Indépendamment du fond de l’affaire, on assiste malheureusement à un regrettable spectacle quant à la reconnaissance des responsabilités. Si deux hauts fonctionnaires de police ont démissionné, il n’en est rien du côté de l’actuel chef de la police fédérale, qui a pourtant avoué avoir été averti de cet incident il y a deux ans, lorsqu’il occupait une fonction de relation entre la police et le cabinet de l’Intérieur. Même attitude chez l’ancien ministre de l’Intérieur, qui reconnaît néanmoins « avoir fait des erreurs de communication ». Devrait-il faire un pas de côté? A chacun de faire son opinion.
Ce dossier montre aussi la déliquescence de certaines mœurs politiques. L’ancien ministre a ainsi convoqué une conférence de presse le week-end dernier, avant son audition au Parlement, pour se justifier, court-circuitant ainsi la démocratie parlementaire. C’est inacceptable! Lorsqu’on détourne les règles de fonctionnement de l’Etat – qui auraient voulu que les députés aient la primeur des explications -, on porte un coup sérieux à la démocratie et aux institutions.
En 1998, le ministre de l’Intérieur de l’époque avait démissionné, estimant que sa responsabilité politique avait été engagée après que Semira Adamu, demandeuse d’asile nigériane, ait été étouffée, à l’aide d’un coussin, par deux policiers lors d’une tentative d’expulsion du territoire à l’aéroport de Zaventem.

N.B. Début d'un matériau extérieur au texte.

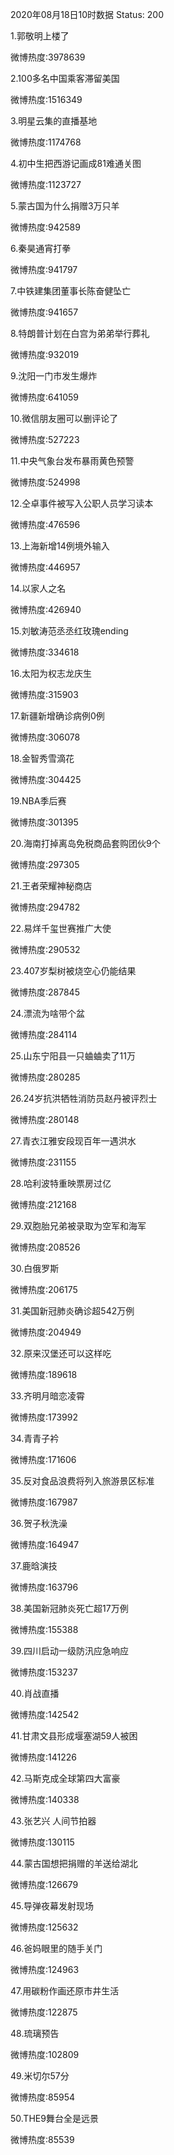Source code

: 2020年08月18日10时数据
Status: 200

1.郭敬明上楼了

微博热度:3978639

2.100多名中国乘客滞留美国

微博热度:1516349

3.明星云集的直播基地

微博热度:1174768

4.初中生把西游记画成81难通关图

微博热度:1123727

5.蒙古国为什么捐赠3万只羊

微博热度:942589

6.秦昊通宵打拳

微博热度:941797

7.中铁建集团董事长陈奋健坠亡

微博热度:941657

8.特朗普计划在白宫为弟弟举行葬礼

微博热度:932019

9.沈阳一门市发生爆炸

微博热度:641059

10.微信朋友圈可以删评论了

微博热度:527223

11.中央气象台发布暴雨黄色预警

微博热度:524998

12.仝卓事件被写入公职人员学习读本

微博热度:476596

13.上海新增14例境外输入

微博热度:446957

14.以家人之名

微博热度:426940

15.刘敏涛范丞丞红玫瑰ending

微博热度:334618

16.太阳为权志龙庆生

微博热度:315903

17.新疆新增确诊病例0例

微博热度:306078

18.金智秀雪滴花

微博热度:304425

19.NBA季后赛

微博热度:301395

20.海南打掉离岛免税商品套购团伙9个

微博热度:297305

21.王者荣耀神秘商店

微博热度:294782

22.易烊千玺世赛推广大使

微博热度:290532

23.407岁梨树被烧空心仍能结果

微博热度:287845

24.漂流为啥带个盆

微博热度:284114

25.山东宁阳县一只蛐蛐卖了11万

微博热度:280285

26.24岁抗洪牺牲消防员赵丹被评烈士

微博热度:280148

27.青衣江雅安段现百年一遇洪水

微博热度:231155

28.哈利波特重映票房过亿

微博热度:212168

29.双胞胎兄弟被录取为空军和海军

微博热度:208526

30.白俄罗斯

微博热度:206175

31.美国新冠肺炎确诊超542万例

微博热度:204949

32.原来汉堡还可以这样吃

微博热度:189618

33.齐明月暗恋凌霄

微博热度:173992

34.青青子衿

微博热度:171606

35.反对食品浪费将列入旅游景区标准

微博热度:167987

36.贺子秋洗澡

微博热度:164947

37.鹿晗演技

微博热度:163796

38.美国新冠肺炎死亡超17万例

微博热度:155388

39.四川启动一级防汛应急响应

微博热度:153237

40.肖战直播

微博热度:142542

41.甘肃文县形成堰塞湖59人被困

微博热度:141226

42.马斯克成全球第四大富豪

微博热度:140338

43.张艺兴 人间节拍器

微博热度:130115

44.蒙古国想把捐赠的羊送给湖北

微博热度:126679

45.导弹夜幕发射现场

微博热度:125632

46.爸妈眼里的随手关门

微博热度:124963

47.用碳粉作画还原市井生活

微博热度:122875

48.琉璃预告

微博热度:102809

49.米切尔57分

微博热度:85954

50.THE9舞台全是远景

微博热度:85539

Dans une société démocratique, il est vital que les populations aient foi dans les institutions et qu’elles les respectent. Fuir ses responsabilités ou les minimiser donne du grain à moudre aux théories du complot, a fortiori lorsqu’on est en charge de faire régner l’ordre et la justice. Il ne faut donc pas s’étonner de l’émergence des manifestations contre le pouvoir politique ou les médias accusés de mentir ou de cacher des vérités. Il n’y a pas de déshonneur à reconnaître sa faute. Mais il y en a quand on s’estime ni coupable ni responsable!